BW is another factor for some but the main other reason is it is easier to buy Angus. The selection is way bigger and the calves are easy to sell. It also makes cows easy to sell.
All that being said I am still a firm beliver in crossbreeding. I know a lot of other seedstock producers will disagree but I swear by the baldie cow. 50 years ago people realized that putting a black bull on a hereford cow made the best females in the world. There are a lot of people who forgot or just got lazy(extra work to run 2 herds) but I think the day will come when people will realize again that the baldie cow is the best the world has to offer.
Heterosis is the only thing free left in this business.
 
SHORTSTUFF said:
I sure enjoy not having to dehorn.
As a rule the poled herford bulls aren't as good as the horned. particulary in the rear end.

If I found some bulls that I like with out travling all over the country, I'd put some herford influence back in my herd, thats where they started.

I agree Shortstuff--While I think the baldy cow is the best there is- it sure is nice not to have to do any dehorning--especially as branding crews get harder to find...And I don't know anybody who even raises polled hereford bulls in the area anymore- let alone good ones...

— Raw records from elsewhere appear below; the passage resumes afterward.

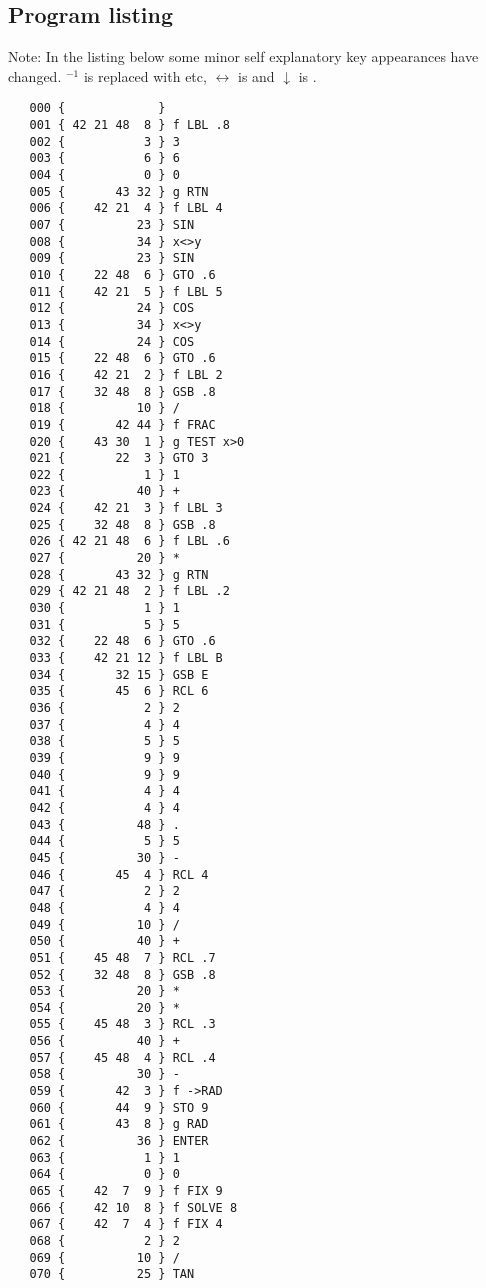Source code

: \documentclass[english,a4paper,onepage, 12pt]{scrbook}
\begin{document}
\subsection{Program listing}

Note: In the listing below some minor self explanatory key appearances have changed.  $^{-1}$ is replaced with  etc, $\leftrightarrow$ is  and $\downarrow$ is .
\begin{multicols}{2}
\begin{lstlisting}
   000 {             } 
   001 { 42 21 48  8 } f LBL .8
   002 {           3 } 3
   003 {           6 } 6
   004 {           0 } 0
   005 {       43 32 } g RTN
   006 {    42 21  4 } f LBL 4
   007 {          23 } SIN
   008 {          34 } x<>y
   009 {          23 } SIN
   010 {    22 48  6 } GTO .6
   011 {    42 21  5 } f LBL 5
   012 {          24 } COS
   013 {          34 } x<>y
   014 {          24 } COS
   015 {    22 48  6 } GTO .6
   016 {    42 21  2 } f LBL 2
   017 {    32 48  8 } GSB .8
   018 {          10 } /
   019 {       42 44 } f FRAC
   020 {    43 30  1 } g TEST x>0
   021 {       22  3 } GTO 3
   022 {           1 } 1
   023 {          40 } +
   024 {    42 21  3 } f LBL 3
   025 {    32 48  8 } GSB .8
   026 { 42 21 48  6 } f LBL .6
   027 {          20 } *
   028 {       43 32 } g RTN
   029 { 42 21 48  2 } f LBL .2
   030 {           1 } 1
   031 {           5 } 5
   032 {    22 48  6 } GTO .6
   033 {    42 21 12 } f LBL B
   034 {       32 15 } GSB E
   035 {       45  6 } RCL 6
   036 {           2 } 2
   037 {           4 } 4
   038 {           5 } 5
   039 {           9 } 9
   040 {           9 } 9
   041 {           4 } 4
   042 {           4 } 4
   043 {          48 } .
   044 {           5 } 5
   045 {          30 } -
   046 {       45  4 } RCL 4
   047 {           2 } 2
   048 {           4 } 4
   049 {          10 } /
   050 {          40 } +
   051 {    45 48  7 } RCL .7
   052 {    32 48  8 } GSB .8
   053 {          20 } *
   054 {          20 } *
   055 {    45 48  3 } RCL .3
   056 {          40 } +
   057 {    45 48  4 } RCL .4
   058 {          30 } -
   059 {       42  3 } f ->RAD
   060 {       44  9 } STO 9
   061 {       43  8 } g RAD
   062 {          36 } ENTER
   063 {           1 } 1
   064 {           0 } 0
   065 {    42  7  9 } f FIX 9
   066 {    42 10  8 } f SOLVE 8
   067 {    42  7  4 } f FIX 4
   068 {           2 } 2
   069 {          10 } /
   070 {          25 } TAN

\end{lstlisting}
\end{multicols}
\end{document}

The biggest problem I had with running some hereford cows to make baldy calves was cancer eye...
 
I AM GLAD SOMEONE STARTED THIS THREAD AS A YOUNG CATTLE PRODUCER GETTING STARTED IN THE BUSINESS IT GIVES ME GOOD DIRECTION AND IT ALSO CONFIRMS WHAT I HAVE BEEN TOLD ABOUT THE HERFORDS AND CROSSING WITH ANGUS. I AM GLAD TO HEAR THAT THERE ARE SOME SEED STOCK PRODUCERS THAT WILL TAKE A KNIFE TO A LOWER END BULL. THERE IS A FEW PRODUCERS THAT TRY TO SELL ALL THE BULLS BORN AS GOOD BULLS. I GUESS WHEN THE TOP IS OUT OF THE PEN THE BOTTOM DOESN'T LOOK SO BAD.
 
Cancer eye, sunburned udders, turnip tits, saleability and the lack of heterosis are the biggest reasons for leaving herefords. As far as cows, they were easy to handle, so sometimes I miss that, but we had to handle them a lot more than the blacks, and when the snow is deep and the black calves are up sucking (heterosis at work) while the rwf lay there freezing, I don't miss 'em a bit. The breeder we used to buy our hereford bulls from is happy if his calves get up and suck in under two hours, but we didn't know that until years later when we moved next door to him and had to check heifers. That simply won't do! When our herd is absolutely black, then we'll think about crossing again, maybe.
 
DJL don't change the breed change the breeder. Douglas Lake calves more cattle than anubody out on grass unobserved-Hereford and Baldie cows are what they run. The only bad thing about that is they're hard to outbid at the sale I buy at lol. It's getting to be alot of black cattle are raised under glass too-nothing is tougher on abreed than popularity. like them both but like them combined even better.
 
We bought from a couple of different horned breeders, then went polled, and I'd have put those bulls up against any horned bull for butts, but then switched to angus for the crossbred benefit and pigment, etc, and never looked back. Had to drag the father in law along kicking and screaming, but the crappy pay for straight herefords compared to our black crosses convinced him. I notice now that we are running separate outfits that he still hasn't gone back hereford, even though he was diehard hereford. Eventually we may go back to a hereford bull, but I remember all too well the headaches gathering them. The polled bulls and one set of horned would travel along good, but the others were a royal pain in the butt. Policy here for bulls is go on the fight when were moving you and you're outa here, so it got expensive shipping young bulls to the can. This country is just too rough to spend much time trying to get sulled up bulls out of a creek or every bush patch along the way.
After working the feedlot and sewing up a ton of prolapses, I'm not getting to be any more of a hereford fan. All prolapses there aren't all rwf, but the majority are.